**Stored data entries:**
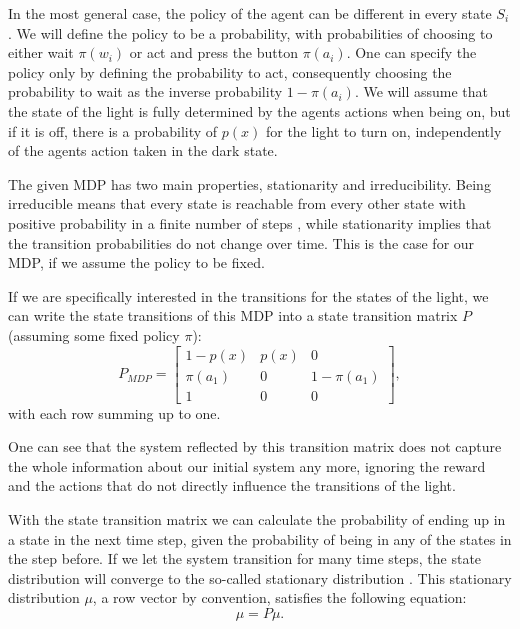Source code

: \documentclass[12pt,a4paper]{article}
\begin{document}
In the most general case, the policy of the agent can be different in every state $S_i$.
We will define the policy to be a probability, with probabilities of choosing to either wait $\pi(w_i)$ or act and press the button $\pi(a_i)$. One can specify the policy only by defining the probability to act, consequently choosing the probability to wait as the inverse probability $1-\pi(a_i)$.
We will assume that the state of the light is fully determined by the agents actions when being on, but if it is off, there is a probability of $p(x)$ for the light to turn on, independently of the agents action taken in the dark state.

The given MDP has two main properties, stationarity and irreducibility.
Being irreducible means that every state is reachable from every other state with positive probability in a finite number of steps \autocite{cover1999elements}, while stationarity implies that the transition probabilities do not change over time.
This is the case for our MDP, if we assume the policy to be fixed.

If we are specifically interested in the transitions for the states of the light, we can write the state transitions of this MDP into a state transition matrix $P$ (assuming some fixed policy $\pi$):
\begin{equation}
    \label{eq:P_mdp}
    P_{MDP} =
    \begin{bmatrix} 1 - p(x) & p(x) & 0            \\
                \pi(a_1) & 0    & 1 - \pi(a_1) \\
                1        & 0    & 0
    \end{bmatrix},
\end{equation}
with each row summing up to one.

One can see that the system reflected by this transition matrix does not capture the whole information about our initial system any more, ignoring the reward and the actions that do not directly influence the transitions of the light.

With the state transition matrix we can calculate the probability of ending up in a state in the next time step, given the probability of being in any of the states in the step before.
If we let the system transition for many time steps, the state distribution will converge to the so-called stationary distribution \autocite{cover1999elements}.
This stationary distribution $\mu$, a row vector by convention, satisfies the following equation:
\begin{equation}
    \label{eq:stationary_dist}
    \mu = P \mu.
\end{equation}
\end{document}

**What to produce:** All lines from the one containing "with each row summing up to one." to the end of the records, both ends included, should be printed exactly and on their own.

**Response area:**
with each row summing up to one.

One can see that the system reflected by this transition matrix does not capture the whole information about our initial system any more, ignoring the reward and the actions that do not directly influence the transitions of the light.

With the state transition matrix we can calculate the probability of ending up in a state in the next time step, given the probability of being in any of the states in the step before.
If we let the system transition for many time steps, the state distribution will converge to the so-called stationary distribution \autocite{cover1999elements}.
This stationary distribution $\mu$, a row vector by convention, satisfies the following equation:
\begin{equation}
    \label{eq:stationary_dist}
    \mu = P \mu.
\end{equation}
\end{document}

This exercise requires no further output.